Dataset entries:
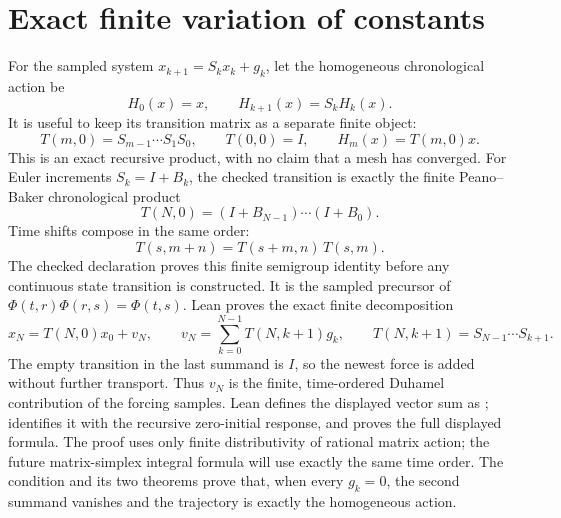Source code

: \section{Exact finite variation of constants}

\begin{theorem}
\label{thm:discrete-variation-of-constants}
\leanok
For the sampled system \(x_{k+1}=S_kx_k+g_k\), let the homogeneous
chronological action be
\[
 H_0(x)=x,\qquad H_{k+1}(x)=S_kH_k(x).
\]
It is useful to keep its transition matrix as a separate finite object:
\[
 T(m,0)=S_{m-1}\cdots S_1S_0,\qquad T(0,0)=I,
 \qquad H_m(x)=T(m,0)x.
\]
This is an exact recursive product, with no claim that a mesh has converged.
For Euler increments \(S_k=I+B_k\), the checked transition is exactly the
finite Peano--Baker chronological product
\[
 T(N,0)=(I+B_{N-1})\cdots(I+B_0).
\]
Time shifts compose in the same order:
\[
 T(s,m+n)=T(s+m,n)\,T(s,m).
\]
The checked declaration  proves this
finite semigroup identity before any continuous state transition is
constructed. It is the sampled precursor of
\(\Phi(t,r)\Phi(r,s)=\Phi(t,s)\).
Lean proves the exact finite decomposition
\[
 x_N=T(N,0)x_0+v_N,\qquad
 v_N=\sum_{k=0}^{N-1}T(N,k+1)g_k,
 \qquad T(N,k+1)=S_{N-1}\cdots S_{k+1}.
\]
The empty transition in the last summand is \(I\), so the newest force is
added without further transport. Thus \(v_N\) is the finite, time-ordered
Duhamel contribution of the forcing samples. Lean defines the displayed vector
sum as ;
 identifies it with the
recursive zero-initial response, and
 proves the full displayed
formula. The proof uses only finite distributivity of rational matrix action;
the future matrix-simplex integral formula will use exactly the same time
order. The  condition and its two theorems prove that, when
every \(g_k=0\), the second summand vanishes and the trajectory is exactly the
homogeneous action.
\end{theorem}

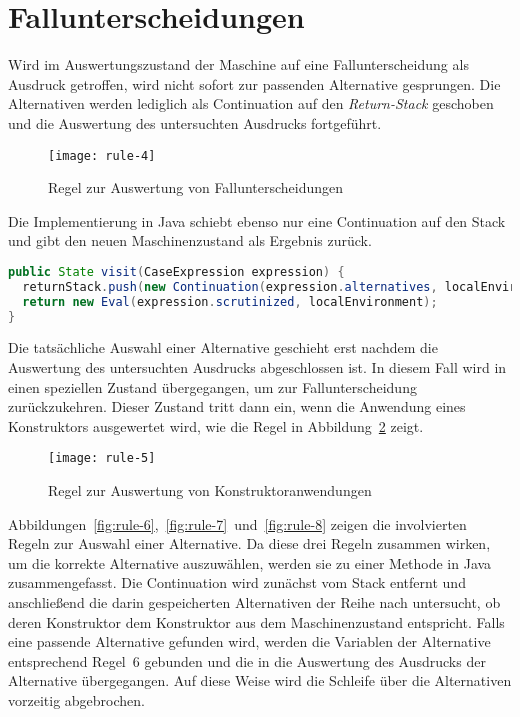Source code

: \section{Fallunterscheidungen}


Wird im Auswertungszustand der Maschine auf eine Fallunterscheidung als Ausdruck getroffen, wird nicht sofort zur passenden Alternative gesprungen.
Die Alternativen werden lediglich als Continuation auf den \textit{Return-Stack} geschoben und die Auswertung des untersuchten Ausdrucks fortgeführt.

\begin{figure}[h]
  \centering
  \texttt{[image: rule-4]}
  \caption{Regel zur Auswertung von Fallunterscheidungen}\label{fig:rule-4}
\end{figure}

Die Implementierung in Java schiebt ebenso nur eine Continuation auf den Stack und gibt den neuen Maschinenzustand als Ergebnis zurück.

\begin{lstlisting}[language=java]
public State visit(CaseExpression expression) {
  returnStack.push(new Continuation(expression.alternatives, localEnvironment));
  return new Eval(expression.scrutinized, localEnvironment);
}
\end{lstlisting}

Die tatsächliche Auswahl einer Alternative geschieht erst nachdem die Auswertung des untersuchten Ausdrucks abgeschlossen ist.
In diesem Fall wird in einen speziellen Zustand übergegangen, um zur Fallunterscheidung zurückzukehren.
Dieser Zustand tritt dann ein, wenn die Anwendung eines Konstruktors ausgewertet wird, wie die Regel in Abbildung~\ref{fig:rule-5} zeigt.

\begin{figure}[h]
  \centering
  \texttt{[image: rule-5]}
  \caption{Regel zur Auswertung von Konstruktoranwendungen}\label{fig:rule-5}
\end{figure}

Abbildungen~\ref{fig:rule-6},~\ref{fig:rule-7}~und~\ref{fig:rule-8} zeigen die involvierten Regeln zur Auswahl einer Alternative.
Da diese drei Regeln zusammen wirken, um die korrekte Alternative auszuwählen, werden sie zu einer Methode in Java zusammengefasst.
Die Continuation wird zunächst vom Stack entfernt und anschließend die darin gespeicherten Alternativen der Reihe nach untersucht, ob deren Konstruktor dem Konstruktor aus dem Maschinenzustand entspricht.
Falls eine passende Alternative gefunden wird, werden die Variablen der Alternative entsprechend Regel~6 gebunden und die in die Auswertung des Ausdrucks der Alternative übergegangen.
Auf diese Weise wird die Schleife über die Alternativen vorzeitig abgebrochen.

---

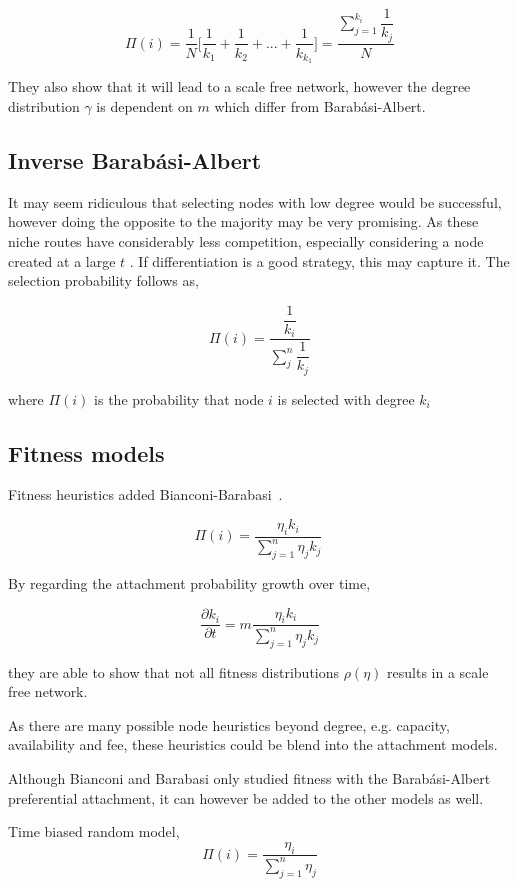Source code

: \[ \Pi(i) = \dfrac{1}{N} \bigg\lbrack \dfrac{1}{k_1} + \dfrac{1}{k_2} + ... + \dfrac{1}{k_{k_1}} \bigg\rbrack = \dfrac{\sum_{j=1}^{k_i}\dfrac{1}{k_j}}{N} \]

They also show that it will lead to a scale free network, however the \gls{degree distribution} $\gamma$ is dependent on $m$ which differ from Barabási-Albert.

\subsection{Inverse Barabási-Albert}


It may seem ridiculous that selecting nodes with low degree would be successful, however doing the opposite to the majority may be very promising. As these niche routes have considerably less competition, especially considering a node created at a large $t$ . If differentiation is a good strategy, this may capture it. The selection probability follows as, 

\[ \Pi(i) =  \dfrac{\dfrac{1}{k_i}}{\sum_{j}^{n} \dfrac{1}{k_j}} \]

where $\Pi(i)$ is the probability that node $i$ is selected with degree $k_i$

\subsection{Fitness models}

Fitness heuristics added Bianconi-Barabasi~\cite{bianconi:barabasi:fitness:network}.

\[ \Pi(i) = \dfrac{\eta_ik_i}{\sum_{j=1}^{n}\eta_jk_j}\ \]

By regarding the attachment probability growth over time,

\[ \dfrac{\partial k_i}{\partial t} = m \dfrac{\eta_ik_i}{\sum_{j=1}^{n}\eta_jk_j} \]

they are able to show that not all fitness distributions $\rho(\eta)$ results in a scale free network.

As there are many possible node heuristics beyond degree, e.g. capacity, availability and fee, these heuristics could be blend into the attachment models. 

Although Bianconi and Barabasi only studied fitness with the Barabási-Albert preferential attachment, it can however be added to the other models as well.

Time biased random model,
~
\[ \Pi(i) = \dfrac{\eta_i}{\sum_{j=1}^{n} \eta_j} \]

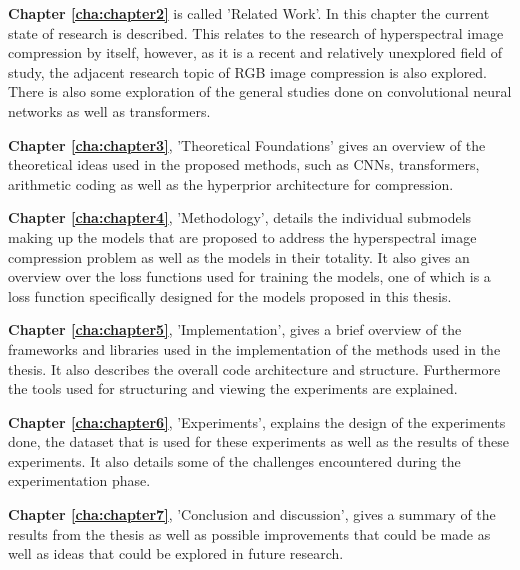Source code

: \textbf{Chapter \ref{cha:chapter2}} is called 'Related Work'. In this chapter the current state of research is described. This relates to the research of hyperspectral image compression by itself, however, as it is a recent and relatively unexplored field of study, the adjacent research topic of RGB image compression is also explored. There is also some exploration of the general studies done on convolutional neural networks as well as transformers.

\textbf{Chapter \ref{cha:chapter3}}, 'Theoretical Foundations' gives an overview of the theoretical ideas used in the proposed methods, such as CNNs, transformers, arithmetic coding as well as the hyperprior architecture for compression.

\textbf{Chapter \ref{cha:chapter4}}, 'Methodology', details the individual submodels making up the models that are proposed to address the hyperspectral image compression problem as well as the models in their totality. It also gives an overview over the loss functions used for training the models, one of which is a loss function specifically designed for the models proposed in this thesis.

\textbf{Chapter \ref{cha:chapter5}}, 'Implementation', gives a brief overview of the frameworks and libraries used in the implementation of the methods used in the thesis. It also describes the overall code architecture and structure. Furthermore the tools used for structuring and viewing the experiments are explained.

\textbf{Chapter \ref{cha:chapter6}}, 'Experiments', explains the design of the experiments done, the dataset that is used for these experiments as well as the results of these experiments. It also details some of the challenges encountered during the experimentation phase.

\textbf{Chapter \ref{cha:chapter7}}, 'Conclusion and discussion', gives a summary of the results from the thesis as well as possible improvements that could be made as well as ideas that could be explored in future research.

### TASK:
Looking at the data above, write out exactly the lines that start at the one containing "return new Eval(expression.scrutinized, localEnvironment);" and end at the one containing "In diesem Fall"; include both and nothing beyond.

### WRITTEN SOLUTION:
  return new Eval(expression.scrutinized, localEnvironment);
}
\end{lstlisting}

Die tatsächliche Auswahl einer Alternative geschieht erst nachdem die Auswertung des untersuchten Ausdrucks abgeschlossen ist.
In diesem Fall wird in einen speziellen Zustand übergegangen, um zur Fallunterscheidung zurückzukehren.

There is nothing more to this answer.